The Latino Big Bang in California
The Diary of Justo Veytia, a Mexican Forty-Niner
Edited by David E. Hayes-Bautista, Cynthia L. Chamberlin, and Paul Bryan Gray; Epilogue by Luis Jaime Veytia Orozco
SERIES:
Querencias Series
University of New Mexico Press
The Latino Big Bang in California presents a Spanish transcription and English translation of a diary written by Forty-Niner Justo Veytia, a Mexican immigrant seeking riches during California's Gold Rush. Veytia's diary offers insights into the dilemmas and choices of an adventurous and ambitious young mexicano and provides a detailed glimpse into the life of Latinos who participated in this tumultuous moment in California history. In doing so, Veytia's diary demonstrates that the US-Mexico War together with the Gold Rush constituted a Latino "big bang" in California that attracted large swaths of fortune seekers from across the Spanish-speaking world throughout the latter half of the nineteenth century. Combining archival research with quantitative methods to extrapolate demographic information about the persistent presence of Latino communities in California from the mid-nineteenth century to today, The Latino Big Bang in California shows how Latino migration and labor forever changed the course of California history.

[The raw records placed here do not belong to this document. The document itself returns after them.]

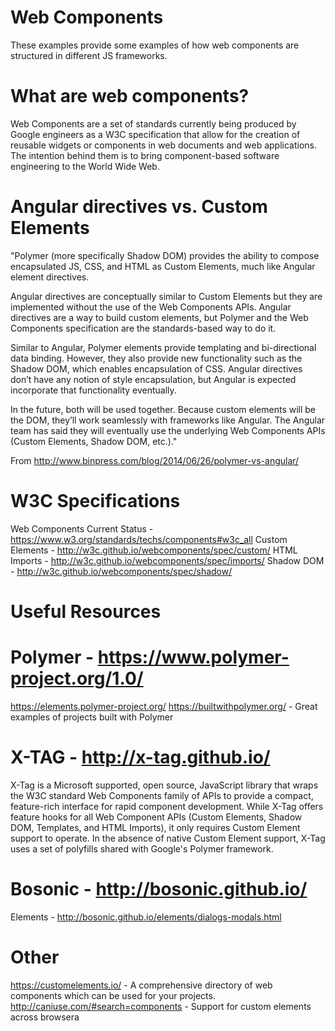 # Web Components

These examples provide some examples of how web components are structured in different JS frameworks.

What are web components?
========================

Web Components are a set of standards currently being produced by Google engineers as a W3C specification that allow for the creation of reusable widgets or components in web documents and web applications.
The intention behind them is to bring component-based software engineering to the World Wide Web.

Angular directives vs. Custom Elements
=======================================

"Polymer (more specifically Shadow DOM) provides the ability to compose encapsulated JS, CSS, and HTML as Custom Elements, much like Angular element directives.

Angular directives are conceptually similar to Custom Elements but they are implemented without the use of the Web Components APIs. Angular directives are a way to build custom elements, but Polymer and the Web Components specification are the standards-based way to do it.

Similar to Angular, Polymer elements provide templating and bi-directional data binding. However, they also provide new functionality such as the Shadow DOM, which enables encapsulation of CSS. Angular directives don’t have any notion of style encapsulation, but Angular is expected incorporate that functionality eventually.

In the future, both will be used together. Because custom elements will be the DOM, they’ll work seamlessly with frameworks like Angular. The Angular team has said they will eventually use the underlying Web Components APIs (Custom Elements, Shadow DOM, etc.)."

From http://www.binpress.com/blog/2014/06/26/polymer-vs-angular/


W3C Specifications
====================

Web Components Current Status - https://www.w3.org/standards/techs/components#w3c_all
Custom Elements - http://w3c.github.io/webcomponents/spec/custom/
HTML Imports - http://w3c.github.io/webcomponents/spec/imports/
Shadow DOM - http://w3c.github.io/webcomponents/spec/shadow/


Useful Resources
==================

Polymer - https://www.polymer-project.org/1.0/
==============================================

https://elements.polymer-project.org/
https://builtwithpolymer.org/ - Great examples of projects built with Polymer

X-TAG - http://x-tag.github.io/
================================

X-Tag is a Microsoft supported, open source, JavaScript library that wraps the W3C standard Web Components family of APIs to provide a compact, feature-rich interface for rapid component development.
While X-Tag offers feature hooks for all Web Component APIs (Custom Elements, Shadow DOM, Templates, and HTML Imports), it only requires Custom Element support to operate.
In the absence of native Custom Element support, X-Tag uses a set of polyfills shared with Google's Polymer framework.


Bosonic - http://bosonic.github.io/
===================================

Elements - http://bosonic.github.io/elements/dialogs-modals.html

Other
=====

https://customelements.io/ - A comprehensive directory of web components which can be used for your projects.
http://caniuse.com/#search=components - Support for custom elements across browsera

This gem of a book offers a poignant glimpse into the life and times of Justo Veytia, a twenty-eight-year-old Guadalajara native whose quest for California gold took him on a two-year odyssey that left him penniless, yet undaunted. Veytia's journal, translated and richly annotated, chronicles the 'Latino Big Bang'--that formative moment when Latino migration and labor changed the course of California history.'--John M. Nieto-Phillips, author of The Language of Blood: The Making of Spanish-American Identity in New Mexico, 1880s‒1930s
David E. Hayes-Bautista and Cynthia L. Chamberlin convincingly contest the fable of a California emptied of Latinos in the wake of the 1849 Gold Rush. The book's recovery of Mexican prospector Justo Veytia's diary gives voice to a population of historical actors rarely acknowledged in previous studies of the US West.'--Anna M. Nogar, coeditor of El feliz ingenio neomexicano: Felipe M. Chacón and Poesía y prosa
David E. Hayes-Bautista is a Distinguished Professor of Medicine and the director of the Center for the Study of Latino Health and Culture at the David Geffen School of Medicine at UCLA. He is also the author of El Cinco de Mayo: An American Tradition. Cynthia L. Chamberlin is the historian, editor, and translator at the Center for the Study of Latino Health and Culture at the David Geffen School of Medicine at UCLA. She is also the coauthor of a number of CESLAC’s publications on the history of Latinos in California. Paul Bryan Gray is a California lawyer and historian and the author of A Clamor for Equality: Emergence and Exile of Californio Activist Francisco P. Ramírez.